(Beginning of STUDY MATERIAL)
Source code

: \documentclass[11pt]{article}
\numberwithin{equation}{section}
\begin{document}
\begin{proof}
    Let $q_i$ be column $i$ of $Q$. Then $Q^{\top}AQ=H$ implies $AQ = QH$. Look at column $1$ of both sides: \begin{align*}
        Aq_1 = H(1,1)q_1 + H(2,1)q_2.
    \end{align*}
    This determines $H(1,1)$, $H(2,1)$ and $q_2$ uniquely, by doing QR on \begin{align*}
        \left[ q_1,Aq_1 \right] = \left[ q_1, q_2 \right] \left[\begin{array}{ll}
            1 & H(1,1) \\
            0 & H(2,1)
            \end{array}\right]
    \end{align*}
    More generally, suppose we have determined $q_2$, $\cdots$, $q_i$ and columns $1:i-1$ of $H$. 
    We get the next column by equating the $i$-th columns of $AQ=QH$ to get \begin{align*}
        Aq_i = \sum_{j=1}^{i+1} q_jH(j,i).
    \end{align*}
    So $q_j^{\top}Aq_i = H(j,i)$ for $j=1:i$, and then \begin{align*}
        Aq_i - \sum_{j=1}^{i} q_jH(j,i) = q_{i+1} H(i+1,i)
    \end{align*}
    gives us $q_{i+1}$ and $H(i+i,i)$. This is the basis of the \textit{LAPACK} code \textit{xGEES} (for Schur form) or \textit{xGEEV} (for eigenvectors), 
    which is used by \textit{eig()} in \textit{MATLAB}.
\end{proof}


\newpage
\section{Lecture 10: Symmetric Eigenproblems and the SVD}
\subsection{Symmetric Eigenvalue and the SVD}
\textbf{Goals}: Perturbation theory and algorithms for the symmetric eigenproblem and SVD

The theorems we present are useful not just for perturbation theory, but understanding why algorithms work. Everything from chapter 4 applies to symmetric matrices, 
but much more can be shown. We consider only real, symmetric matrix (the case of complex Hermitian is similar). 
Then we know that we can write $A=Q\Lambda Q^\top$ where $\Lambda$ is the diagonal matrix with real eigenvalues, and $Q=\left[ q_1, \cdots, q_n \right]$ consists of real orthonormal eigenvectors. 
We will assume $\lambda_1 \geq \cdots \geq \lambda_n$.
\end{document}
(End of STUDY MATERIAL)
» TRY IT:
Write down all the entries again without a single difference.

» WRITTEN RESPONSE:
Source code

: \documentclass[11pt]{article}
\numberwithin{equation}{section}
\begin{document}
\begin{proof}
    Let $q_i$ be column $i$ of $Q$. Then $Q^{\top}AQ=H$ implies $AQ = QH$. Look at column $1$ of both sides: \begin{align*}
        Aq_1 = H(1,1)q_1 + H(2,1)q_2.
    \end{align*}
    This determines $H(1,1)$, $H(2,1)$ and $q_2$ uniquely, by doing QR on \begin{align*}
        \left[ q_1,Aq_1 \right] = \left[ q_1, q_2 \right] \left[\begin{array}{ll}
            1 & H(1,1) \\
            0 & H(2,1)
            \end{array}\right]
    \end{align*}
    More generally, suppose we have determined $q_2$, $\cdots$, $q_i$ and columns $1:i-1$ of $H$. 
    We get the next column by equating the $i$-th columns of $AQ=QH$ to get \begin{align*}
        Aq_i = \sum_{j=1}^{i+1} q_jH(j,i).
    \end{align*}
    So $q_j^{\top}Aq_i = H(j,i)$ for $j=1:i$, and then \begin{align*}
        Aq_i - \sum_{j=1}^{i} q_jH(j,i) = q_{i+1} H(i+1,i)
    \end{align*}
    gives us $q_{i+1}$ and $H(i+i,i)$. This is the basis of the \textit{LAPACK} code \textit{xGEES} (for Schur form) or \textit{xGEEV} (for eigenvectors), 
    which is used by \textit{eig()} in \textit{MATLAB}.
\end{proof}


\newpage
\section{Lecture 10: Symmetric Eigenproblems and the SVD}
\subsection{Symmetric Eigenvalue and the SVD}
\textbf{Goals}: Perturbation theory and algorithms for the symmetric eigenproblem and SVD

The theorems we present are useful not just for perturbation theory, but understanding why algorithms work. Everything from chapter 4 applies to symmetric matrices, 
but much more can be shown. We consider only real, symmetric matrix (the case of complex Hermitian is similar). 
Then we know that we can write $A=Q\Lambda Q^\top$ where $\Lambda$ is the diagonal matrix with real eigenvalues, and $Q=\left[ q_1, \cdots, q_n \right]$ consists of real orthonormal eigenvectors. 
We will assume $\lambda_1 \geq \cdots \geq \lambda_n$.
\end{document}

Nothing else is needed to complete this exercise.